6. The construction of the PRB1a-alr/ ΔalrΔdadX BW strain
(1) The coding sequence of the alr gene was subcloned into the plasmid PRB1a.
(2) The plasmids of pCas9 (Kan+) and pTargetF-alr (str+) of ΔalrΔdadX/BW strain were eliminated and competent cells of ΔalrΔdadX /BW strain were prepared.
(3) We transformed the plasmid PRB1a-alr into the ΔalrΔdadX /BW strain competent cells.

7. The construction of the PRB1a-alr/ ΔalrΔdadX BW strain
(1) The coding sequence of the alr gene is subcloned into the plasmid PRB1a.
(2) The plasmids of pCas9 (Kan+) and pTargetF-alr (str+) of ΔalrΔdadX/BW strain were eliminated and competent cells of ΔalrΔdadX /BW strain were prepared.
(3) Transform the plasmid PRB1a-alr into the ΔalrΔdadX /BW strain competent cells.

Results:

1. Knockout

We used CRISPER/Cas9 technology to knock out the alr and dadX genes in the genome of wild type E. coli BW 25113 successively. The results of DNA sequencing were as followed.

2. Verification

(1) As shown in Fig. 27, the bacteria with two alanine racemase related genes knocked out (i.e. ΔalrΔdadX/BW) could only survive when the LB medium was supplied with D-alanine or the bacteria carrying the plasmid expressing the gene alr. Thus, we have generated the bacterial strain ΔalrΔdadX/BW with growth dependence of D-alanine.
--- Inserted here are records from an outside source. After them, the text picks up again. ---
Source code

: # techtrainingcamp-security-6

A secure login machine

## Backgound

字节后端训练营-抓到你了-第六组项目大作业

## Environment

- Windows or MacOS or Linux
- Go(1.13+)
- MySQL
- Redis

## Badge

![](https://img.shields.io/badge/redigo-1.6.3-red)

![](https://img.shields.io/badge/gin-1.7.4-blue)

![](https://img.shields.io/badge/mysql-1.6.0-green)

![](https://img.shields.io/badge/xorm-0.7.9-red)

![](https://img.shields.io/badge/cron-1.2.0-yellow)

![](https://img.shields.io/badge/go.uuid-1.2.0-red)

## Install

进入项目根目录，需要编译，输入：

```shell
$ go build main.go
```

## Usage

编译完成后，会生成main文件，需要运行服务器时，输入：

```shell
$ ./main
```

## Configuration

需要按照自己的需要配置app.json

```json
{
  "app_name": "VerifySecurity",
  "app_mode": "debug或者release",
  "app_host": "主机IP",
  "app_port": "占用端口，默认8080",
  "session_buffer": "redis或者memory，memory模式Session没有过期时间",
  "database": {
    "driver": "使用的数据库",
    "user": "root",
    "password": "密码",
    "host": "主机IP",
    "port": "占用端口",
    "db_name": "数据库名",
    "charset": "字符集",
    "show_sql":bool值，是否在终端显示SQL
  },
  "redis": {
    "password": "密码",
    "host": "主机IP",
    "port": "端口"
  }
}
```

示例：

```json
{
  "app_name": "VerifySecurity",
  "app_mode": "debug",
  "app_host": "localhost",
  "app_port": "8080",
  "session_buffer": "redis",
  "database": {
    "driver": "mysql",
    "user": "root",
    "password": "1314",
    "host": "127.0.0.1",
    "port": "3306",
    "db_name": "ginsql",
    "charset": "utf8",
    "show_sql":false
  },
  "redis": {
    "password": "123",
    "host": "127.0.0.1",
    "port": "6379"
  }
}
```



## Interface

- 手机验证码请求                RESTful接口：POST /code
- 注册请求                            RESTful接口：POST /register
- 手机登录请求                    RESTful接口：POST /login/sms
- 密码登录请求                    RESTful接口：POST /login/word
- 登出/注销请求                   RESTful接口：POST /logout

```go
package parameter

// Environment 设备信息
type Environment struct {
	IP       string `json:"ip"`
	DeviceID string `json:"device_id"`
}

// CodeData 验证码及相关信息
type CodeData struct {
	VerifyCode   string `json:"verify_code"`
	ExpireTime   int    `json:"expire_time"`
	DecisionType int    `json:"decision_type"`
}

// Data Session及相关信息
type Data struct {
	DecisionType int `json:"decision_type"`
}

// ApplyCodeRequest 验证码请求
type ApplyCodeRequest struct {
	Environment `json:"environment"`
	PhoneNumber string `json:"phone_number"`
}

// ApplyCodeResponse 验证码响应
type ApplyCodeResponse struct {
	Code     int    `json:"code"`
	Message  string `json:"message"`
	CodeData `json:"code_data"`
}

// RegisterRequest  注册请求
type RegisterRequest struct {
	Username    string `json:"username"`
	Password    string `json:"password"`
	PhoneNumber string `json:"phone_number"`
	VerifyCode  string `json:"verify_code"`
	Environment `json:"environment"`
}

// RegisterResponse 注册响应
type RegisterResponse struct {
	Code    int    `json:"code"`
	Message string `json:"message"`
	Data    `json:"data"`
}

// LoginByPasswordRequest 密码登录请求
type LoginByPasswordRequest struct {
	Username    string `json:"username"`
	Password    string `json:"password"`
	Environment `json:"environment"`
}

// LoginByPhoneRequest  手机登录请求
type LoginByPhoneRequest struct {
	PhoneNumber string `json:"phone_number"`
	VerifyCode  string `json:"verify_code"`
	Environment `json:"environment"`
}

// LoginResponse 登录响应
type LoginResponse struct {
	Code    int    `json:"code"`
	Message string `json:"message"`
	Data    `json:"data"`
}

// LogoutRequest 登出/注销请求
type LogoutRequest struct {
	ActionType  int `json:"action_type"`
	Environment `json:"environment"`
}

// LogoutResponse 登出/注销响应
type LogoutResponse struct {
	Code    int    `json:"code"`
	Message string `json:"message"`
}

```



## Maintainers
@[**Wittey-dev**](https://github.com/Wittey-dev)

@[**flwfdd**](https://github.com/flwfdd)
(2) In the absence of any antibiotic, the strain PRB1a-GFP-alr/ΔalrΔdadX BW was cultured for 10 days. The bacteria were photographed with the same exposure to check the green fluorescent signal. As shown in Fig. 28, the proportion of bacteria capable of expressing GFP was almost 70% in the first generation of PRB1a-GFP-alr/ ΔalrΔdadX BW strain and after ten generations the proportion became 60%. The result showed that our plasmid with alr can be stable.